Credit Suisse, one of the market leaders for structured products in Switzerland and the US, has reported gains of $4m for debit valuation adjustments (DVA) on structured notes, according to the bank’s results for the second quarter of 2014.

Revenues were lower than 1Q14, primarily driven by weak client activity in the equity derivatives business, the bank said.

Underwriting and advisory results were higher compared with2Q13 and 1Q14, reflecting significantly higher equity underwriting revenues, as origination remained robust, according to the Swiss bank.

The bank’s Q2 2014 results also included fair value losses on own debt of CHF 29m ($32m), fair value gains on stand-alone derivatives of CHF15m ($16.6m) and debit valuation adjustment gains on certain structured notes liabilities of CHF4m ($4.4m), resulting in overall fair value losses on own credit spreads of CHF10m ($11m) in the second 2014 quarter.

This compares to a loss before taxes of CHF131m ($144.7) in 2Q13 and a loss before taxes of CHF439m ($484m) in the first 2014 quarter.

Market share
Credit Suisse currently has a market share of 15% in Switzerland, making it the second biggest provider of structured products behind market leader Vontobel (29%), according to SRP data.

The bank sold 430 structured certificates in its domestic market during the first six months of 2014, which carry a combined sales volume of CHF1.6bn ($1.8bn).

Meanwhile, in the US, the Swiss bank is currently third in the rankings with a share of the market of 11%, behind JPMorgan and Barclays who had a market share of 15% and 12%, respectively.

Credit Suisse sold 317 registered notes during the first two quarters of 2014 with sales of $2.5bn, including the best-selling Market Linked Step-Up Notes, which was linked to the Eurostoxx50 and which sold €260m during the subscription period.

Overall results
“Our reported results for the second quarter and the first half of 2014 were impacted by the resolution of our most significant legacy litigation issue,” Brady W. Dougan, chief executive officer of Credit Suisse, said.

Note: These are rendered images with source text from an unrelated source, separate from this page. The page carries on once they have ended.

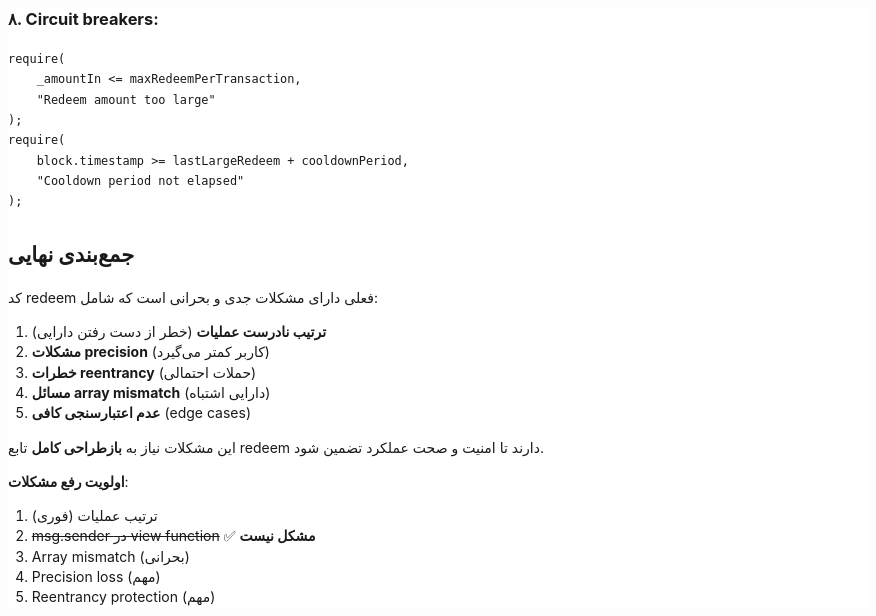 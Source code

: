 ### ۸. Circuit breakers:
```solidity
require(
    _amountIn <= maxRedeemPerTransaction, 
    "Redeem amount too large"
);
require(
    block.timestamp >= lastLargeRedeem + cooldownPeriod,
    "Cooldown period not elapsed"
);
```

## جمع‌بندی نهایی

کد redeem فعلی دارای مشکلات جدی و بحرانی است که شامل:

1. **ترتیب نادرست عملیات** (خطر از دست رفتن دارایی)
2. **مشکلات precision** (کاربر کمتر می‌گیرد)
3. **خطرات reentrancy** (حملات احتمالی)
4. **مسائل array mismatch** (دارایی اشتباه)
5. **عدم اعتبارسنجی کافی** (edge cases)

این مشکلات نیاز به **بازطراحی کامل** تابع redeem دارند تا امنیت و صحت عملکرد تضمین شود.

**اولویت رفع مشکلات**:
1. ترتیب عملیات (فوری)
2. ~~msg.sender در view function~~ ✅ **مشکل نیست**  
3. Array mismatch (بحرانی)
4. Precision loss (مهم)
5. Reentrancy protection (مهم)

“We generated strong net new assets of CHF11.8bn in the second quarter from our strategic businesses, driven by growth in Asia Pacific and Switzerland – two of our key markets,” Dougan added. According to Dougan this strong growth more than offset outflows from Credit Suisse’s Western European cross border business, where the bank is taking proactive steps to regularize its asset base.

Results were presented net of associated hedging activities and net of CVA and FVA amounts allocated to fixed income markets and equity markets.